Thanks for your help!

Hi @AverageBiped,

Welcome to the community! :slight_smile:

Is this what you are looking for?

In my opinion you can either:

    • try to calculate the elapsed time using the millis() function:
int x = 0;
int ellapsedMillis = 1000;
int nextTime = 0;
int previousTime = 0;
void setup() {
  size(100, 100);
}

void draw() {
  if (millis()-previousTime>= ellapsedMillis) {
    previousTime = millis();
    println(x);
    x += 1;
  }
}

or you can use the internal clock from the computer using seconds()

int x = 0;
int nextTime = 0;
int previousTime = 0;
void setup() {
  size(100, 100);
}

void draw() {
  if (second()-previousTime>= 1) {
    previousTime = second();
    println(x);
    x += 1;
  }
}

I hope it helps!
Best regards

Since the default frameRate is 60 per second, did you try putting in setup:

frameRate(1);

EDIT:
Oh sorry, I see you DID try that…

:nerd_face:

Thank you Miguel! Both of these examples are extremely helpful. I think the first one is better suited to what I’m trying to do, and basically solves the problem. My only other question would be if there’s a way you know of to output the first “0” immediately upon running the program, rather than after 1000 ms have elapsed. Thank you again - I’m excited to be a part of this community and have access to such great knowledge from such helpful people. :slight_smile:

You can set “previousTime” to -1000 instead of 0 when you set it up.

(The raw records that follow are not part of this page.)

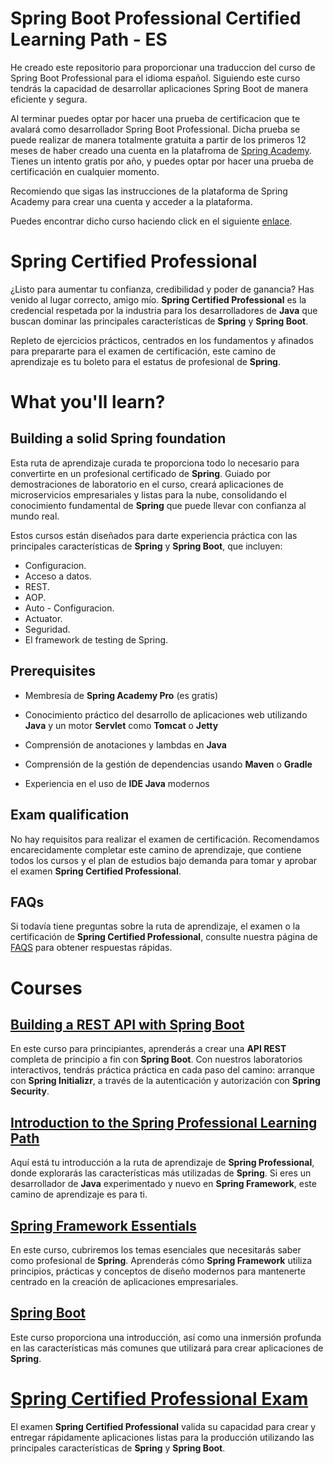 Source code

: # Spring Boot Professional Certified Learning Path - ES

He creado este repositorio para proporcionar una traduccion del curso de Spring Boot Professional para el idioma español.
Siguiendo este curso tendrás la capacidad de desarrollar aplicaciones Spring Boot de manera eficiente y segura. 

Al terminar puedes optar por hacer una prueba de certificacion que te avalará como desarrollador Spring Boot Professional. Dicha prueba se puede realizar de manera totalmente gratuita a partir de los primeros 12 meses de haber creado una cuenta en la platafroma de [Spring Academy](https://spring.academy/home). Tienes un intento gratis por 
año, y puedes optar por hacer una prueba de certificación en cualquier momento.

Recomiendo que sigas las instrucciones de la plataforma de Spring Academy para crear una cuenta y acceder a la plataforma.

Puedes encontrar dicho curso haciendo click en el siguiente [enlace](https://spring.academy/paths/spring-certified-professional-2023).

# Spring Certified Professional

¿Listo para aumentar tu confianza, credibilidad y poder de ganancia? Has venido al lugar correcto, amigo mío. **Spring Certified Professional** es la credencial respetada por la industria para los desarrolladores de **Java** que buscan dominar las principales características de **Spring** y **Spring Boot**.

Repleto de ejercicios prácticos, centrados en los fundamentos y afinados para prepararte para el examen de certificación, este camino de aprendizaje es tu boleto para el estatus de profesional de **Spring**.

# What you'll learn?

## Building a solid Spring foundation

Esta ruta de aprendizaje curada te proporciona todo lo necesario para convertirte en un profesional certificado de **Spring**. Guiado por demostraciones de laboratorio en el curso, creará aplicaciones de microservicios empresariales y listas para la nube, consolidando el conocimiento fundamental de **Spring** que puede llevar con confianza al mundo real.

Estos cursos están diseñados para darte experiencia práctica con las principales características de **Spring** y **Spring Boot**, que incluyen:

- Configuracion.
- Acceso a datos.
- REST.
- AOP.
- Auto - Configuracion.
- Actuator.
- Seguridad.
- El framework de testing de Spring.

## Prerequisites

- Membresía de **Spring Academy Pro** (es gratis)

- Conocimiento práctico del desarrollo de aplicaciones web utilizando **Java** y un motor **Servlet** como **Tomcat** o **Jetty**

- Comprensión de anotaciones y lambdas en **Java**

- Comprensión de la gestión de dependencias usando **Maven** o **Gradle**

- Experiencia en el uso de **IDE Java** modernos

## Exam qualification

No hay requisitos para realizar el examen de certificación. Recomendamos encarecidamente completar este camino de aprendizaje, que contiene todos los cursos y el plan de estudios bajo demanda para tomar y aprobar el examen **Spring Certified Professional**.

## FAQs

Si todavía tiene preguntas sobre la ruta de aprendizaje, el examen o la certificación de **Spring Certified Professional**, consulte nuestra página de [FAQS](https://spring.academy/faq#certification) para obtener respuestas rápidas.

# Courses

## [Building a REST API with Spring Boot](https://spring.academy/courses/building-a-rest-api-with-spring-boot) 

En este curso para principiantes, aprenderás a crear una **API REST** completa de principio a fin con **Spring Boot**. Con nuestros laboratorios interactivos, tendrás práctica práctica en cada paso del camino: arranque con **Spring Initializr**, a través de la autenticación y autorización con **Spring Security**.

## [Introduction to the Spring Professional Learning Path](https://spring.academy/courses/spring-introduction)

Aquí está tu introducción a la ruta de aprendizaje de **Spring Professional**, donde explorarás las características más utilizadas de **Spring**. Si eres un desarrollador de **Java** experimentado y nuevo en **Spring Framework**, este camino de aprendizaje es para ti.

## [Spring Framework Essentials](https://spring.academy/courses/spring-framework-essentials)

En este curso, cubriremos los temas esenciales que necesitarás saber como profesional de **Spring**. Aprenderás cómo **Spring Framework** utiliza principios, prácticas y conceptos de diseño modernos para mantenerte centrado en la creación de aplicaciones empresariales.

## [Spring Boot](https://spring.academy/courses/spring-boot)

Este curso proporciona una introducción, así como una inmersión profunda en las características más comunes que utilizará para crear aplicaciones de **Spring**.

# [Spring Certified Professional Exam](https://spring.academy/account/exam-vouchers)

El examen **Spring Certified Professional** valida su capacidad para crear y entregar rápidamente aplicaciones listas para la producción utilizando las principales características de **Spring** y **Spring Boot**. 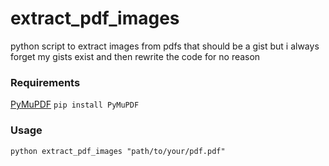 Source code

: # extract_pdf_images
python script to extract images from pdfs that should be a gist but i always forget my gists exist and then rewrite the code for no reason

### Requirements
[PyMuPDF](https://pypi.org/project/PyMuPDF/)
`pip install PyMuPDF`

### Usage
`python extract_pdf_images "path/to/your/pdf.pdf"`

Ha, that’s brilliant jb4x. Thank you !!

1 Like

Okay, another question: if I wanted to make this into a function that returns an int, how could I do that? The problem I’m running into is that by changing “println(x)” to “return x”, I make it so that I can’t include the following line “x += 1” because the code becomes unreachable. Do I have to change the architecture of the whole program?

int count() {
    if (millis() - previousTime >=  ellapsedMs) {
      previousTime = millis();
      x = x % max;
      return x;
      x += 1;  
    }

Hi @AverageBiped

What about using a temporary variable? So that you can modify tempX and return the x value afterward

int x = 0;
int tempX = 0;

int count() {
    if (millis() - previousTime >=  ellapsedMs) {
      previousTime = millis();
      x = tempX % max;
      tempX += 1; 
      return x;
    }
}

Best regards